You may assume basic facts about geometric sums and series for Essay 2. Let $r$ be any real number and let $n$ be a non-negative integer.  The sum
\begin{equation}\label{EqGeoSum}
1 + r + r^2 + \cdots + r^n
\end{equation}
is a {\em geometric sum} and the infinite series
\begin{equation}\label{EqGeoSeries}
1 + r + r^2 + \cdots + r^n + \cdots
\end{equation}
is a {\em geometric series}.

Suppose further that $r \neq 1$. Then the geometric sum (\ref{EqGeoSum}) can be computed by the formula
$$
1 + r + r^2 + \cdots + r^n  = \frac{1 - r^{n+1}}{1 - r}.
$$
This fact, which you may assume, is easily proved proved by mathematical induction.

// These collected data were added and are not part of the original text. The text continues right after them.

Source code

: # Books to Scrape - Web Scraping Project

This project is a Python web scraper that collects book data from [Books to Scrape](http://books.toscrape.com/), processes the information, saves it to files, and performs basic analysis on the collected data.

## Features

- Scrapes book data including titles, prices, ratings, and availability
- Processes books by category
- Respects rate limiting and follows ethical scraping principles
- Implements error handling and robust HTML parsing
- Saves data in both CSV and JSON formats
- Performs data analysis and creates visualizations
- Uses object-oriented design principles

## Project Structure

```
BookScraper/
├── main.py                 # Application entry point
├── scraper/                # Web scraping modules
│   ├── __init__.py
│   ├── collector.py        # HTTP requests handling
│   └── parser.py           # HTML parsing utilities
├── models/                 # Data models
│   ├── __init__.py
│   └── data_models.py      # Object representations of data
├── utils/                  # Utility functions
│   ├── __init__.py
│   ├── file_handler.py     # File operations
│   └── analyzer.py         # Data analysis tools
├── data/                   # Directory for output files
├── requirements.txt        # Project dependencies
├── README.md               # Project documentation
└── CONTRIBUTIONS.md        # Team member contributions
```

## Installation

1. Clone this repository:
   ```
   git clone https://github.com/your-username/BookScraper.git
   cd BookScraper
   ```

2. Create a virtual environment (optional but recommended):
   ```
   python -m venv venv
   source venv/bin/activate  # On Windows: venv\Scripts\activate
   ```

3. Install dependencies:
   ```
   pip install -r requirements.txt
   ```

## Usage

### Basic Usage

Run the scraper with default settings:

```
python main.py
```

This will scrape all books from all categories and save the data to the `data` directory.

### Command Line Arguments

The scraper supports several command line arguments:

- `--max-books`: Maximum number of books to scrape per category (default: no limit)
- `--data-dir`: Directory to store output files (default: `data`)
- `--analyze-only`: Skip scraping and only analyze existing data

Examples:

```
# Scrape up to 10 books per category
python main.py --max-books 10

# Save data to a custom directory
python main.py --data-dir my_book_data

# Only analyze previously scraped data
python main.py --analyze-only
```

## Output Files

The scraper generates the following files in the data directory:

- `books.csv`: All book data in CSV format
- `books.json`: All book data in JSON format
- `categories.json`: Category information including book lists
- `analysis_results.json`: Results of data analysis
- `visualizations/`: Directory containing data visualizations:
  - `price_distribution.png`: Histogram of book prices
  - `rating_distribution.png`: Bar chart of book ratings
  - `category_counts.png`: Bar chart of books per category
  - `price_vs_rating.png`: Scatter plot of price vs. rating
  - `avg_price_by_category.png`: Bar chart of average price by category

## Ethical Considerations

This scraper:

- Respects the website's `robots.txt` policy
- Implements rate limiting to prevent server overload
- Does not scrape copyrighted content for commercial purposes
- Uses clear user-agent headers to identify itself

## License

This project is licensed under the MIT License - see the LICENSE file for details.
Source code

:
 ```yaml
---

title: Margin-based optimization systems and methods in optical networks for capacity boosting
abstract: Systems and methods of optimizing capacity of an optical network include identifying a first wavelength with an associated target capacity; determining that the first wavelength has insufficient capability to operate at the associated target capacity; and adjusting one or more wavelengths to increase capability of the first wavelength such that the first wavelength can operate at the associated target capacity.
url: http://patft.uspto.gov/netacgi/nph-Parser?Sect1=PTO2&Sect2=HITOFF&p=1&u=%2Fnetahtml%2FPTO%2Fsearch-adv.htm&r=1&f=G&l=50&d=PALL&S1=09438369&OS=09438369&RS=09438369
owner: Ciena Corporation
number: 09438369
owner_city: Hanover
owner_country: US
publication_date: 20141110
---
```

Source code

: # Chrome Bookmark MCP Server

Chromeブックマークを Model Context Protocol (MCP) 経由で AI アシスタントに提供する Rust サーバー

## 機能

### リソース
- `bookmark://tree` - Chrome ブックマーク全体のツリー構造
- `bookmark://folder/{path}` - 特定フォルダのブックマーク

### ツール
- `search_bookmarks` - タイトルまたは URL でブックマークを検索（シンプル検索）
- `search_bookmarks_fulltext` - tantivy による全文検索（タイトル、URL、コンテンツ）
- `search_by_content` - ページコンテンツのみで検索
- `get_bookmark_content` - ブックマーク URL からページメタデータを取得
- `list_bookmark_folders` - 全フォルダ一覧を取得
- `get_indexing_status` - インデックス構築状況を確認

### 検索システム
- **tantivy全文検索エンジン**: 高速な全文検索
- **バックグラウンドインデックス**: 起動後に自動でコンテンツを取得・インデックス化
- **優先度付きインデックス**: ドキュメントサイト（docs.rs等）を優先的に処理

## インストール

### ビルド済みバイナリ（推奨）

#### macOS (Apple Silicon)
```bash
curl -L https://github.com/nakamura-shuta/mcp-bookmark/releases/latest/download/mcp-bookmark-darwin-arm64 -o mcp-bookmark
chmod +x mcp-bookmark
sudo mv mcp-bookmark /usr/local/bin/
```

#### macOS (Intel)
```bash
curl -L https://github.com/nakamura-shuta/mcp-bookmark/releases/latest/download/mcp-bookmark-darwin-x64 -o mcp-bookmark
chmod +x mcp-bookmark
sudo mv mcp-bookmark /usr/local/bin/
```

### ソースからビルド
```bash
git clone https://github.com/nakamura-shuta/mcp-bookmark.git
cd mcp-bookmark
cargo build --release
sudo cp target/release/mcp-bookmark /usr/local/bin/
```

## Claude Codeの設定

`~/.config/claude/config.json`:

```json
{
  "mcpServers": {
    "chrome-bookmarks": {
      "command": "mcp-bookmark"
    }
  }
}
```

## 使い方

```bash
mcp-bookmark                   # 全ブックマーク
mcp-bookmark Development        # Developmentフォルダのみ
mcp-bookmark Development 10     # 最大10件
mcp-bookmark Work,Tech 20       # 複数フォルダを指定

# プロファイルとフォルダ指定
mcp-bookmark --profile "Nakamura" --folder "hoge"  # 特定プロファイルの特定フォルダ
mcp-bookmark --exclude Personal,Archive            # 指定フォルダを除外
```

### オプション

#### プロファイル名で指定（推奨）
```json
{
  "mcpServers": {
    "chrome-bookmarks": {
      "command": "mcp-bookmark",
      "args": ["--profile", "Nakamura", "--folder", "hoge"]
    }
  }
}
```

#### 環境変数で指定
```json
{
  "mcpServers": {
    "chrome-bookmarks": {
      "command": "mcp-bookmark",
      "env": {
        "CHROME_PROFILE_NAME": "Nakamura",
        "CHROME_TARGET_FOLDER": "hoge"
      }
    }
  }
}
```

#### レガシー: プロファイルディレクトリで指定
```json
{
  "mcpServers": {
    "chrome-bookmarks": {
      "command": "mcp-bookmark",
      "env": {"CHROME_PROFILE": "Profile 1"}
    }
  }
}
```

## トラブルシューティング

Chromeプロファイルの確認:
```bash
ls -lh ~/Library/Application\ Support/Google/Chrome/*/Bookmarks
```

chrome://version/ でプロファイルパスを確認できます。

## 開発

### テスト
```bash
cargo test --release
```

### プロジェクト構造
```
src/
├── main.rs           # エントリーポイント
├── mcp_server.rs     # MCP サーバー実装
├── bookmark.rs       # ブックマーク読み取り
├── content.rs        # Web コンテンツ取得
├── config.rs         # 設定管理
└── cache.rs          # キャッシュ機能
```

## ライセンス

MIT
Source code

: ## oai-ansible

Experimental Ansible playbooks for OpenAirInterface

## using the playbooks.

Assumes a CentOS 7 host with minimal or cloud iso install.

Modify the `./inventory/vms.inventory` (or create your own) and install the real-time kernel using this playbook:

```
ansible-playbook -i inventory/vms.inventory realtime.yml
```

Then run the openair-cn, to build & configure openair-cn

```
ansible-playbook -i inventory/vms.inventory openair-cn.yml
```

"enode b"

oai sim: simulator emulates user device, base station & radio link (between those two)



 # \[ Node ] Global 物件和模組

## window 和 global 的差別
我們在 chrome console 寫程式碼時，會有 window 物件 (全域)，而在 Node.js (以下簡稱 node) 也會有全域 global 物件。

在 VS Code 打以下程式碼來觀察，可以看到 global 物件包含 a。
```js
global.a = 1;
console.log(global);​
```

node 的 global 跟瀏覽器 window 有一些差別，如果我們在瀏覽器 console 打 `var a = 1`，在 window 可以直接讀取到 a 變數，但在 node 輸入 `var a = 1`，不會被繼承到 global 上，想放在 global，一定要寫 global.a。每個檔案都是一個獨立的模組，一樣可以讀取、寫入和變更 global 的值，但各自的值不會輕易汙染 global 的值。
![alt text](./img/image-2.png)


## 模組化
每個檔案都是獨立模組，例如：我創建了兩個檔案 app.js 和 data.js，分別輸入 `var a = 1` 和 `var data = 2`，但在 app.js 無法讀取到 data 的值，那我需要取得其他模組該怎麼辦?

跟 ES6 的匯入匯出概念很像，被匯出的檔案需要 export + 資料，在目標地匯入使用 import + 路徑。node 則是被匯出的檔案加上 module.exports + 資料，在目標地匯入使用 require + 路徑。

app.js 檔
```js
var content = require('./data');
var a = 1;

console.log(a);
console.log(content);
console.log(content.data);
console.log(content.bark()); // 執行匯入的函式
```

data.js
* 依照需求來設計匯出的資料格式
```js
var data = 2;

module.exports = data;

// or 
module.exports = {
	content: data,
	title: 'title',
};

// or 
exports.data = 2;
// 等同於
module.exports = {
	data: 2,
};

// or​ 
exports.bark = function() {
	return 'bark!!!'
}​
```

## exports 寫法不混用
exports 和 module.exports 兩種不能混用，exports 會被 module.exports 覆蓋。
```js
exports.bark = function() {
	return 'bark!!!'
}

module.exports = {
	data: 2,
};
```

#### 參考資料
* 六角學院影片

Now suppose that  $|r| < 1$. Then $\lim_{n \longrightarrow \infty}r^n = 0$ which means the geometric series (\ref{EqGeoSeries}) converges to $\displaystyle{\frac{1}{1 - r}}$ by the preceding equation. We write
\begin{equation}\label{EqGeomSeriesSum}
1 + r + r^2 + \cdots + r^n + \cdots = \frac{1}{1 - r}
\end{equation}
to indicate that the series converges and to designate the limit of the sequence of partial sums.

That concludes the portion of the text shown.